**YOUR GOAL**
While copying the entries exactly, leave out each picture they contain.

━━━━━ EXCERPTED DATA

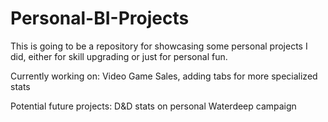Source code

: # Personal-BI-Projects

This is going to be a repository for showcasing some personal projects I did, either for skill upgrading or just for personal fun.

Currently working on: Video Game Sales, adding tabs for more specialized stats

Potential future projects: D&D stats on personal Waterdeep campaign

━━━━━━━━━━

**ANSWER SECTION**
Source code

: # Personal-BI-Projects

This is going to be a repository for showcasing some personal projects I did, either for skill upgrading or just for personal fun.

Currently working on: Video Game Sales, adding tabs for more specialized stats

Potential future projects: D&D stats on personal Waterdeep campaign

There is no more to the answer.